Politisi asal Kintamani yang juga mantan Perbekel ini menjelaskan, pembiaran kendaraan operasional dalam kondisi terbuka tanpa perawatan justru akan memperparah tingkat kerusakan teknis dan menurunkan taksiran nilai ekonomis barang (appraisal).

“Kalau kondisi kendaraan sudah hancur total baru dilelang, tentu nilai taksirannya akan sangat rendah. Mumpung tingkat kerusakannya belum parah, sebaiknya segera diajukan untuk pelelangan guna menyumbang pendapatan daerah,” lanjutnya.

Pilihan Antara Lelang, Hibah, dan Pemanfaatan Gedung Mangkrak

Selain opsi lelang terbuka, Sutama memberikan pertimbangan agar kendaraan dinas dengan kerusakan ringan dapat dikaji untuk dihibahkan kepada lembaga masyarakat atau desa adat sesuai regulasi perundang-undangan yang berlaku. Namun demikian, opsi lelang tetap diprioritaskan demi menggenjot penerimaan kas daerah.

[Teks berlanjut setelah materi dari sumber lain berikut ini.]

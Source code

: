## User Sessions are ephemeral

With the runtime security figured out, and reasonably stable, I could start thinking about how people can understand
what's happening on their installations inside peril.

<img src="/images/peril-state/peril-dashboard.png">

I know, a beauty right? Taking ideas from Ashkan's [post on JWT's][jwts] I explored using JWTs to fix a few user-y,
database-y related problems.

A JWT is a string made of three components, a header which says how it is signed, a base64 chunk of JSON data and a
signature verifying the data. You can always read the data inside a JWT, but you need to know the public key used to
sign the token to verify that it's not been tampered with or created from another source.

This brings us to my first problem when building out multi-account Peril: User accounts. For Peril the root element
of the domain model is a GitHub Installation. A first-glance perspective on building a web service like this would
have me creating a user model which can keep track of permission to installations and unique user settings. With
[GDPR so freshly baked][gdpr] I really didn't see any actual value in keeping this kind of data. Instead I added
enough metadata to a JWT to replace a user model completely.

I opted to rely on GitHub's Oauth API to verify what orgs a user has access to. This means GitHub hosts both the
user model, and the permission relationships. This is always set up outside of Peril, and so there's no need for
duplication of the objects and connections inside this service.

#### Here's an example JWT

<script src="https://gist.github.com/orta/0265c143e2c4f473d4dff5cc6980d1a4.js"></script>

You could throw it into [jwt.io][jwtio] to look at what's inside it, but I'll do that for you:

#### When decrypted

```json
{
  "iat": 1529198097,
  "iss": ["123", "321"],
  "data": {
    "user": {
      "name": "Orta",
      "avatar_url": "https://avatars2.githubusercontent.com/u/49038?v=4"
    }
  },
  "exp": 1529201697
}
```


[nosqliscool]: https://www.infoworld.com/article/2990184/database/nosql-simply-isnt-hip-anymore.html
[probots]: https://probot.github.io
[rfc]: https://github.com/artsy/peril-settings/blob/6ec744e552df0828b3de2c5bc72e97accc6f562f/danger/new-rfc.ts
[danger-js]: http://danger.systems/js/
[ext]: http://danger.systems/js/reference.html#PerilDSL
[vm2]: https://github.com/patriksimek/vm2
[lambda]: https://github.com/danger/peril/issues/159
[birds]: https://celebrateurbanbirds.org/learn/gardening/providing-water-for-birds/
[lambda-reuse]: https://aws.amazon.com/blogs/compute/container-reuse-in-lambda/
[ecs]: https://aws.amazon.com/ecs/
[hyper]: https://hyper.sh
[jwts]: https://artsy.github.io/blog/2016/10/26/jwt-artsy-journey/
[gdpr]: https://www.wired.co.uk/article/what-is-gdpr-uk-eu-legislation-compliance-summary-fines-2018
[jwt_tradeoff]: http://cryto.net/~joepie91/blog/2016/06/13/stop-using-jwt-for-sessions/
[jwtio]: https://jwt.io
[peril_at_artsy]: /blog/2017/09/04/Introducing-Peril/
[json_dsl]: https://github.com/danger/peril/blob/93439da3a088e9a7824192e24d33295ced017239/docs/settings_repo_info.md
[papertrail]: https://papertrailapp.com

Tidak hanya menyasar kendaraan dinas, Sutama juga menyoroti kondisi fisik eks gedung Kantor Dinas Pariwisata dan Kebudayaan (Disparbud) Bangli yang telah lama kosong. Menurutnya, pembiaran gedung tanpa pengawasan tidak hanya merusak estetika kota tetapi juga mempercepat pelapukan struktur bangunan.

“Pemerintah daerah harus segera memikirkan opsi pemanfaatan aset gedung tersebut. Apakah nantinya disewakan kepada pihak ketiga untuk kegiatan bisnis atau difungsikan kembali untuk kepentingan pelayanan publik,” pungkasnya.

Berdasarkan pantauan langsung di lapangan, kendaraan dinas mangkrak masih tersebar di beberapa titik vital. Di kompleks Kantor Bupati Bangli, satu unit mobil perpustakaan keliling tampak terparkir berkarat di sisi barat Pos Satpol PP.

Kondisi serupa terlihat di halaman eks Kantor Disparbud Bangli, di mana dua unit mobil dan satu unit sepeda motor dinas dibiarkan tertutup semak belukar. Sementara di pelataran Kantor Dinas Pertanian, Ketahanan Pangan, dan Perikanan (PKP) Bangli, puluhan sepeda motor dinas tampak berjejer dalam kondisi rusak berat. (Sam-Kab).